**Task:**
Could you report every line of the listing below that holds the word "solchen"?
==*==
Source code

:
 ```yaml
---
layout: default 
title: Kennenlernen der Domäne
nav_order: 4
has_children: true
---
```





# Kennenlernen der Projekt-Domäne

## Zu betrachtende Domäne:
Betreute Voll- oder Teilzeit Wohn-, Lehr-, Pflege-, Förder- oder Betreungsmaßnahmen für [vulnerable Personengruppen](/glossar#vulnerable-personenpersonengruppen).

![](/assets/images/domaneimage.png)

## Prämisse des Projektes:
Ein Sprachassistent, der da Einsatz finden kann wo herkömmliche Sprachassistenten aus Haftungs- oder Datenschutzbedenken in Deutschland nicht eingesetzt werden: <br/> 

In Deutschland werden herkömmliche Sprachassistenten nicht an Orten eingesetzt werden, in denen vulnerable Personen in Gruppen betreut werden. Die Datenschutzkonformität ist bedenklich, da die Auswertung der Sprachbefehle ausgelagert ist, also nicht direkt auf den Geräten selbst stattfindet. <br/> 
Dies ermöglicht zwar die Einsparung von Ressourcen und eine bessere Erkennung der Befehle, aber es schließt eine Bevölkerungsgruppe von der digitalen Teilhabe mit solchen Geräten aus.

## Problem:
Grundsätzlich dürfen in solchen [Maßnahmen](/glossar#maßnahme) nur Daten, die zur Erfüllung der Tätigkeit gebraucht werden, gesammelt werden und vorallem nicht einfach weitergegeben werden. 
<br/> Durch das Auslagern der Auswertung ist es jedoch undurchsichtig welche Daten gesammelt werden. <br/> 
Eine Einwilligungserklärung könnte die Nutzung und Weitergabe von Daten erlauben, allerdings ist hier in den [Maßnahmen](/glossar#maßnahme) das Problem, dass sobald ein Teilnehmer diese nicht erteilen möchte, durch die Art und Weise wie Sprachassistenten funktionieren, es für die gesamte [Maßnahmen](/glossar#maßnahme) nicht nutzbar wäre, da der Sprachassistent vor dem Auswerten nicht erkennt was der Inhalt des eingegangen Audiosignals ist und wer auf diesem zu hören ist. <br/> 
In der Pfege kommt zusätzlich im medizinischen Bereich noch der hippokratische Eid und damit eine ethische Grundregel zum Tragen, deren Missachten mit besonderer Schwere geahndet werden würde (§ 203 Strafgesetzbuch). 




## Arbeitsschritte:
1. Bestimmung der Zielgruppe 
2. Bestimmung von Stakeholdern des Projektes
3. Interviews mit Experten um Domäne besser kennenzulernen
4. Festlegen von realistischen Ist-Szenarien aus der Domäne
==*==
**Task response:**
Dies ermöglicht zwar die Einsparung von Ressourcen und eine bessere Erkennung der Befehle, aber es schließt eine Bevölkerungsgruppe von der digitalen Teilhabe mit solchen Geräten aus.
Grundsätzlich dürfen in solchen [Maßnahmen](/glossar#maßnahme) nur Daten, die zur Erfüllung der Tätigkeit gebraucht werden, gesammelt werden und vorallem nicht einfach weitergegeben werden. 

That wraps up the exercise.